TANJUNG REDEB – Satuan Lalu Lintas (Satlantas) Polres Berau, yang kini gencar melakukan sosialisasi tentang bahaya kendaraan Over Dimensi and Over Load (ODOL) di wilayahnya.
Upaya yang dilakukan secara masif ini merupakan langkah preventif untuk menekan angka pelanggaran dan kecelakaan lalu lintas.
Yang mana semakin sering dipicu oleh kendaraan angkutan yang melebihi kapasitas muatan maupun dimensi standar.
Sosialisasi dilakukan tidak hanya untuk menegakkan hukum, tetapi juga sebagai bentuk edukasi yang menyasar akar permasalahan kesadaran pengemudi dan pemilik armada angkutan.
“Kendaraan ODOL sangat berisiko tinggi menyebabkan kecelakaan dan kerusakan jalan.

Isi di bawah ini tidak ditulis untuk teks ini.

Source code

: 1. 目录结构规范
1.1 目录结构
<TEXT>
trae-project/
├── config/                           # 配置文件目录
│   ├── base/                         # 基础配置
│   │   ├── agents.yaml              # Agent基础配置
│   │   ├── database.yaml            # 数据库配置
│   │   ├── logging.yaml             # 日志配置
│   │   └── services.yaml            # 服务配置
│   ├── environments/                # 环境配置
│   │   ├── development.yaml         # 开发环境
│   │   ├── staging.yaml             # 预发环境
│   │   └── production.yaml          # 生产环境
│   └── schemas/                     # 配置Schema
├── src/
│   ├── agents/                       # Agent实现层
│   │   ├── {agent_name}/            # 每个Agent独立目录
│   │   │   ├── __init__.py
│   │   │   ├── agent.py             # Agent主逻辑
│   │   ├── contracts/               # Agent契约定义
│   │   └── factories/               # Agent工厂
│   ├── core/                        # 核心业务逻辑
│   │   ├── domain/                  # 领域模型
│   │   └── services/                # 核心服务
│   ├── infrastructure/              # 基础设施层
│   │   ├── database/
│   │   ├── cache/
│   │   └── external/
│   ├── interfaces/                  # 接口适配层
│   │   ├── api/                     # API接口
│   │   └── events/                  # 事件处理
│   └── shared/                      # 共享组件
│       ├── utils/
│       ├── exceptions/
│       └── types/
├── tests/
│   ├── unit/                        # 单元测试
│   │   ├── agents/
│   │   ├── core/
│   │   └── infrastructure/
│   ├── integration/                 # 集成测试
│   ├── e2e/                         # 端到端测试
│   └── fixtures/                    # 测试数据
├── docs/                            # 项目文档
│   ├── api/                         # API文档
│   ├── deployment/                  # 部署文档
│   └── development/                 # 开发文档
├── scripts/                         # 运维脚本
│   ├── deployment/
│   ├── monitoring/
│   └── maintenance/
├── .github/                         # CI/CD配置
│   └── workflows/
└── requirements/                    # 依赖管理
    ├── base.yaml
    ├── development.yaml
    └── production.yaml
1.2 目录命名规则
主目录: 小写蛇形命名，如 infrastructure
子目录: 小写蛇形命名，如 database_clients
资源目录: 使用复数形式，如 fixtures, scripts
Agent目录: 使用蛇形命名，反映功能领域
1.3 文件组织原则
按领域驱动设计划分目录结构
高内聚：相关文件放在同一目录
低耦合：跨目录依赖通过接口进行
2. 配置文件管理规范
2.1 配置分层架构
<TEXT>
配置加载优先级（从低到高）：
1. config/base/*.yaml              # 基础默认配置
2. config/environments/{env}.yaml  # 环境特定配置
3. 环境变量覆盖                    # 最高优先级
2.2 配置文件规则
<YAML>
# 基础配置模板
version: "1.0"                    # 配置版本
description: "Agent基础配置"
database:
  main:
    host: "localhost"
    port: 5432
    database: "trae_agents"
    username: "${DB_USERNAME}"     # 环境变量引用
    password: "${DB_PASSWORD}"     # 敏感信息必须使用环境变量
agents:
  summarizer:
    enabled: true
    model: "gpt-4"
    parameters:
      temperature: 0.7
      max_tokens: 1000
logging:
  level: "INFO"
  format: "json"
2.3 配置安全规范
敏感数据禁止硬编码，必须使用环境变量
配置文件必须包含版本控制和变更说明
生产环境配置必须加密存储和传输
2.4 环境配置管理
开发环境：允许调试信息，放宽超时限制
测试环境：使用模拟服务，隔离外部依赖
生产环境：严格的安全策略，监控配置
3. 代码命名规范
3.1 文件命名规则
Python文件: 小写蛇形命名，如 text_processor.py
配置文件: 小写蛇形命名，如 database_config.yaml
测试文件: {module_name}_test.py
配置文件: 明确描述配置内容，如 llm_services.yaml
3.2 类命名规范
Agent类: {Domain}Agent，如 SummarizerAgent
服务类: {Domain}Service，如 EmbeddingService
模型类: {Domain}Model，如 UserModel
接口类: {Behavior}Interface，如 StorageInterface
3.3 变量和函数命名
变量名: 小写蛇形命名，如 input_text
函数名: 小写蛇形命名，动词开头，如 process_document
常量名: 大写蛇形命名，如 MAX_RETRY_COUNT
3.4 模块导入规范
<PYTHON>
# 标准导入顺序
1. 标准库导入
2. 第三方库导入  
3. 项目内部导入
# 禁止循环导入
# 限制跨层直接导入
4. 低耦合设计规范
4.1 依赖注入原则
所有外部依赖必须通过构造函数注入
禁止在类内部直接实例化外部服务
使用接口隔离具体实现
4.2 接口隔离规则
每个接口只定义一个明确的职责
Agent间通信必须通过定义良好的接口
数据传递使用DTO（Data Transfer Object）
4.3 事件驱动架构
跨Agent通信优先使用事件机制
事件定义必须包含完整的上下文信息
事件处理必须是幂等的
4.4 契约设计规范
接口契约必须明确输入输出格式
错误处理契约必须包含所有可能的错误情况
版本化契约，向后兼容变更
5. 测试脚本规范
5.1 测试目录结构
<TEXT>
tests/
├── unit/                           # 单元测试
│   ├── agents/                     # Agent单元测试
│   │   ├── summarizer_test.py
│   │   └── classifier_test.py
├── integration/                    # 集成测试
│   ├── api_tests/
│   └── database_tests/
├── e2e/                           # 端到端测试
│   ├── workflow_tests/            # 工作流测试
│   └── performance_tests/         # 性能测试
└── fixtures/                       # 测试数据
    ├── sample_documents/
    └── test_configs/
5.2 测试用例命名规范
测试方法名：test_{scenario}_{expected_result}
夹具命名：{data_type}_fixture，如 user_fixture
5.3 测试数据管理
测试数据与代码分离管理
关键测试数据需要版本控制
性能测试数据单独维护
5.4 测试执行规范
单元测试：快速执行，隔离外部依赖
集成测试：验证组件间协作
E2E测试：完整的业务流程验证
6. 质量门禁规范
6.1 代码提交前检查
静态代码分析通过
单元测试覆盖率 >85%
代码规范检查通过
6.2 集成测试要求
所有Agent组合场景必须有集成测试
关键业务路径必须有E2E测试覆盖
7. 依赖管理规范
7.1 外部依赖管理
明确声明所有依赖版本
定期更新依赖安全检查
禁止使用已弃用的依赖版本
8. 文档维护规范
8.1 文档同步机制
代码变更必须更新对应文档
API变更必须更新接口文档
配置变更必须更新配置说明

Karena itu, kami intens melakukan edukasi agar para pengemudi memahami dampaknya, baik bagi diri mereka sendiri maupun pengguna jalan lainnya,” ujar Kasat Lantas Polres Berau, AKP Wulyadi, kemarin.
Dalam pelaksanaannya, Satlantas Berau menyasar sopir-sopir truk angkutan barang, perusahaan logistik, serta masyarakat umum.
Terutama di titik-titik rawan pelanggaran dan jalur utama yang kerap dilintasi kendaraan berat.
Edukasi ini tidak hanya menyampaikan informasi teknis seputar dimensi dan kapasitas maksimal angkutan, tetapi juga menjelaskan risiko fatal yang bisa terjadi akibat pelanggaran ODOL.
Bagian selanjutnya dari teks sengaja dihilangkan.